I read walkthroughs too on gamefaqs. They don't actually tell you how to beat the game, but I learnt that there is a "psycho wave", a special weapon you active by holding B. That was somewhat useful.

Here is a video of my last attempts. I turned off the recorded when I played the spider actually because I was sure I would die and have to restart. But it turned out that the spider is quite easy when you realize that you move much faster left/right than up/down, and that will make it easy to avoid the boomerang. Too bad to have a cut video but I still feel satisfied with my accomplishment. 

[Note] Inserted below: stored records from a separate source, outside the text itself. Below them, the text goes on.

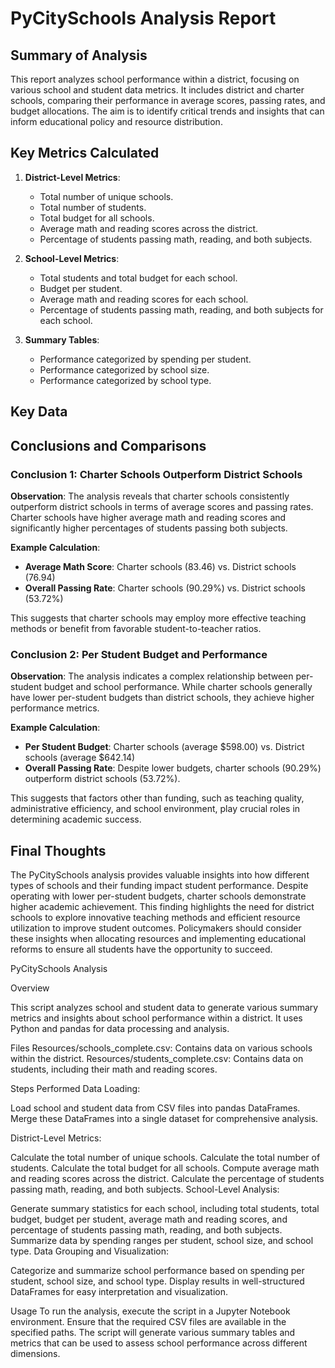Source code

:# PyCitySchools Analysis Report

## Summary of Analysis
This report analyzes school performance within a district, focusing on various school and student data metrics. It includes district and charter schools, comparing their performance in average scores, passing rates, and budget allocations. The aim is to identify critical trends and insights that can inform educational policy and resource distribution.

## Key Metrics Calculated
1. **District-Level Metrics**:
   - Total number of unique schools.
   - Total number of students.
   - Total budget for all schools.
   - Average math and reading scores across the district.
   - Percentage of students passing math, reading, and both subjects.

2. **School-Level Metrics**:
   - Total students and total budget for each school.
   - Budget per student.
   - Average math and reading scores for each school.
   - Percentage of students passing math, reading, and both subjects for each school.

3. **Summary Tables**:
   - Performance categorized by spending per student.
   - Performance categorized by school size.
   - Performance categorized by school type.

## Key Data

## Conclusions and Comparisons

### Conclusion 1: Charter Schools Outperform District Schools
**Observation**: The analysis reveals that charter schools consistently outperform district schools in terms of average scores and passing rates. Charter schools have higher average math and reading scores and significantly higher percentages of students passing both subjects.

**Example Calculation**:
   - **Average Math Score**: Charter schools (83.46) vs. District schools (76.94)
   - **Overall Passing Rate**: Charter schools (90.29%) vs. District schools (53.72%)

This suggests that charter schools may employ more effective teaching methods or benefit from favorable student-to-teacher ratios.

### Conclusion 2: Per Student Budget and Performance
**Observation**: The analysis indicates a complex relationship between per-student budget and school performance. While charter schools generally have lower per-student budgets than district schools, they achieve higher performance metrics.

**Example Calculation**:
   - **Per Student Budget**: Charter schools (average $598.00) vs. District schools (average $642.14)
   - **Overall Passing Rate**: Despite lower budgets, charter schools (90.29%) outperform district schools (53.72%).

This suggests that factors other than funding, such as teaching quality, administrative efficiency, and school environment, play crucial roles in determining academic success.

## Final Thoughts
The PyCitySchools analysis provides valuable insights into how different types of schools and their funding impact student performance. Despite operating with lower per-student budgets, charter schools demonstrate higher academic achievement. This finding highlights the need for district schools to explore innovative teaching methods and efficient resource utilization to improve student outcomes. Policymakers should consider these insights when allocating resources and implementing educational reforms to ensure all students have the opportunity to succeed.




















PyCitySchools Analysis

Overview

This script analyzes school and student data to generate various summary metrics and insights about school performance within a district. It uses Python and pandas for data processing and analysis.

Files
Resources/schools_complete.csv: Contains data on various schools within the district.
Resources/students_complete.csv: Contains data on students, including their math and reading scores.

Steps Performed
Data Loading:

Load school and student data from CSV files into pandas DataFrames.
Merge these DataFrames into a single dataset for comprehensive analysis.

District-Level Metrics:

Calculate the total number of unique schools.
Calculate the total number of students.
Calculate the total budget for all schools.
Compute average math and reading scores across the district.
Calculate the percentage of students passing math, reading, and both subjects.
School-Level Analysis:

Generate summary statistics for each school, including total students, total budget, budget per student, average math and reading scores, and percentage of students passing math, reading, and both subjects.
Summarize data by spending ranges per student, school size, and school type.
Data Grouping and Visualization:

Categorize and summarize school performance based on spending per student, school size, and school type.
Display results in well-structured DataFrames for easy interpretation and visualization.

Usage
To run the analysis, execute the script in a Jupyter Notebook environment. Ensure that the required CSV files are available in the specified paths. The script will generate various summary tables and metrics that can be used to assess school performance across different dimensions.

The game is a bit like Kung Fu Master that I had as a kid on Game Boy. It is quite easy and can quickly be beaten but still gives you some satisfaction. You can give yourselves mini challenges such as beating the game as quickly as possible, or with as many lives remaining as possible. Also, if you don't know about the bonus bells it is actually a hard game that would probably take a week or more to beat.

There is the especially long water rafting stage that will eat away your lives if you don't find the bonus stages. The developers were probably kind to put in extra bonus stages on that stage.

As mentioned, the controls feel weird the first time.
When it comes to attack, you have the normal jump-kicking and punching. There is also the unnecessary special attack that you activate by pressing Up+B. This thing is just not useful. You get the special attacks randomly, you often activate them by mistake when you jump and they just don't have any purpose.

There is a secondary special attack too! Hold B to create a "psycho wave". It is useful against a few enemies.

I think the music is very nice and cheerful, the graphics are better than average for the NES, and I liked how coloful and fun all enemies looked. You might compare the game to Duck Tales on NES. It is well worth the 50 SEK (9$) this game often is sold for.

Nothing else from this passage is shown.